Once President Donald Trump backed Ken Paxton for the Texas Senate, prediction markets didn’t just move. Traders pushed Paxton to a dominant price that suggests they think the race is basically over. That came after the same broader pattern already seen in places like Louisiana and Kentucky. The Texas GOP Senate runoff is Tuesday between Paxton and incumbent Sen. John Cornyn and Paxton is currently a 95% favorite on Kalshi to get the nomination.
Trump picks a side, and the challenger gets a surge. The incumbent suddenly looks like he is running uphill in a party where Trump loyalty has become the real ballot line.
Prediction markets nail Trump wins
Trump has systematically targeted Republican candidates who have defied him throughout his time as president. But the GOP primaries over the past two weeks have shown his true power in the Republican electorate.
Markets were clear that they believed Louisiana Sen. Bill Cassidy would place third among candidates in the running. In Saturday’s election, Cassidy did not qualify for a runoff, losing to Trump-backed Rep. Julia Letlow and John Fleming.

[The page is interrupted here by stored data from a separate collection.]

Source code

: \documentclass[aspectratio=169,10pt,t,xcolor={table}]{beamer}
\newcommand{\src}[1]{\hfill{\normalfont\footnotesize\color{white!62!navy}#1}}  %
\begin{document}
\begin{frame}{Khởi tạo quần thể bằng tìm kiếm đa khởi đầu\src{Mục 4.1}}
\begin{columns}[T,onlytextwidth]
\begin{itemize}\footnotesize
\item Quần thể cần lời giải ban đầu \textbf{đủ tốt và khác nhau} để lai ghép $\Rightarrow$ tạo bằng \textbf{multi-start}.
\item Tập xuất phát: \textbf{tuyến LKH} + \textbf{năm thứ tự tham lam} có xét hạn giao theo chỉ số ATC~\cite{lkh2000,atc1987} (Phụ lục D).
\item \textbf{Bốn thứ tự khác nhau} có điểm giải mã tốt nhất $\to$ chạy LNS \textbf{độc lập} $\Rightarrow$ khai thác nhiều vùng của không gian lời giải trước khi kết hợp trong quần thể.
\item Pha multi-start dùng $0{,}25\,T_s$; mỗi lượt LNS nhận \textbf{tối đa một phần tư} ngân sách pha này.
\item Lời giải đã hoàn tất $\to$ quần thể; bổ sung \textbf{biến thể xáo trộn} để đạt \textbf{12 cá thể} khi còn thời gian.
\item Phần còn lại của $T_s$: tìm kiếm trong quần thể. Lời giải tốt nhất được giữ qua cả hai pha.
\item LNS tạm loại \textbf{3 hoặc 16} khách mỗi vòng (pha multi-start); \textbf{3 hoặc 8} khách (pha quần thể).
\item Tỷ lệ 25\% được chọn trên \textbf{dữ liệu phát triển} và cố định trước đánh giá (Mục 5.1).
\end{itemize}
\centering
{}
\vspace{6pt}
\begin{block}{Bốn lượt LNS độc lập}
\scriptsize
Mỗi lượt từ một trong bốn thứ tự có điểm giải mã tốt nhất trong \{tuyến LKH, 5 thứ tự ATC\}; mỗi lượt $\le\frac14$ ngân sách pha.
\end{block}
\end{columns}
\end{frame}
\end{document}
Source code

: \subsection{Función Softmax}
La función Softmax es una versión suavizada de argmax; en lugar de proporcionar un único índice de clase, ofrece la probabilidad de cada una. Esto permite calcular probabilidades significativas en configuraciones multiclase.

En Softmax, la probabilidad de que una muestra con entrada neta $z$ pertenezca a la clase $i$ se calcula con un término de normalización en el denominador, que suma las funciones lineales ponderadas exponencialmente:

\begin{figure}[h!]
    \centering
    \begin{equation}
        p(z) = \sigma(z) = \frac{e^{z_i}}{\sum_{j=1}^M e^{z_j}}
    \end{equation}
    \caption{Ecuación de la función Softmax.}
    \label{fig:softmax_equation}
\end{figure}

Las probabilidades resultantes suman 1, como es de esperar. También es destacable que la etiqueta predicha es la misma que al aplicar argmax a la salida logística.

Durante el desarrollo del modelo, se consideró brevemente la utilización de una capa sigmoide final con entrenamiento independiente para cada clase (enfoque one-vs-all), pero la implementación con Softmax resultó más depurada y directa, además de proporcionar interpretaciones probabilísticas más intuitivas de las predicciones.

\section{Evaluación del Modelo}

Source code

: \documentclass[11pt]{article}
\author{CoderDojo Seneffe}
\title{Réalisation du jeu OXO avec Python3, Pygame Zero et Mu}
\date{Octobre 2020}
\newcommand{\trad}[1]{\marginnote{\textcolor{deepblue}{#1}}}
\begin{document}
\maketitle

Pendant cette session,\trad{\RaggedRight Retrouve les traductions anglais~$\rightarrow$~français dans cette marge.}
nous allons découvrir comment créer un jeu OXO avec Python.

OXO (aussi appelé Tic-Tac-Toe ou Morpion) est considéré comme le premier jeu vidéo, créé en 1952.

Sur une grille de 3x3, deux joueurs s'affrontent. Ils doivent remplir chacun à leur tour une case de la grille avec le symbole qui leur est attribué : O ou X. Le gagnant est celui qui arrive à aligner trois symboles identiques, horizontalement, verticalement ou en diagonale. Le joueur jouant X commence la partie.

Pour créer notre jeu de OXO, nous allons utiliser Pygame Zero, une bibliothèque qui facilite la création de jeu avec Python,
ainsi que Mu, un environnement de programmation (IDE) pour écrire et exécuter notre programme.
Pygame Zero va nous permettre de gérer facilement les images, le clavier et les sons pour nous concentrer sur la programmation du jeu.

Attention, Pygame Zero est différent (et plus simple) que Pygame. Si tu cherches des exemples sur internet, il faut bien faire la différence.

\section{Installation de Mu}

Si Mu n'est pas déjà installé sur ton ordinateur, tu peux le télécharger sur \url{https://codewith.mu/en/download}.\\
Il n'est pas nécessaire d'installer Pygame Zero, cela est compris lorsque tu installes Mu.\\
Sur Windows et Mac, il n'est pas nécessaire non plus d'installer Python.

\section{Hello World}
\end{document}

Traders were a little less sure in a Kentucky House race. But after Cassidy’s loss Saturday, traders eventually flipped and called incumbent Rep. Thomas Massie’s loss to Trump-backed Ed Gallrein on Tuesday. And even before Massie’s loss was official, Trump endorsed Paxton in the Texas Senate race, causing prediction markets to all but call that race.
Now, Axios reports Trump is already considering who to target in the 2028 primaries.
Will Trump’s power translate to November?
Trump’s power over Republican primaries is not the same thing as Republican strength in the general election. Senate Republicans are already upset at his endorsements, suggesting his candidates could cost them in November. And independents are among those pushing him to his lowest approval ratings as president.
Prediction markets are already pointing in that direction. Trump’s endorsement wave is helping nominate candidates who are highly effective in a primary, but often much weaker once the race is back in front of independents and soft Republicans in November.
After he endorsed Paxton, markets for the Texas Senate general election against Democrat James Talarico tightened to a near toss-up. It is the same tension that runs through the whole 2026 Senate map.
Crystal Ball Senate view
Polls and The Center for Politics Sabato’s Crystal Ball suggest it will be a tight race to control the Senate in the 2026 midterm elections.
Sabato’s Crystal Ball reads that the Senate is still in play, but Democrats don’t have a clean path and will need to steal some seats. The Crystal Ball suggests it will break to 46 Democrats, 51 Republicans, with three toss-up seats. That would leave Republicans in control of the Senate, no matter what happens in those toss-up states.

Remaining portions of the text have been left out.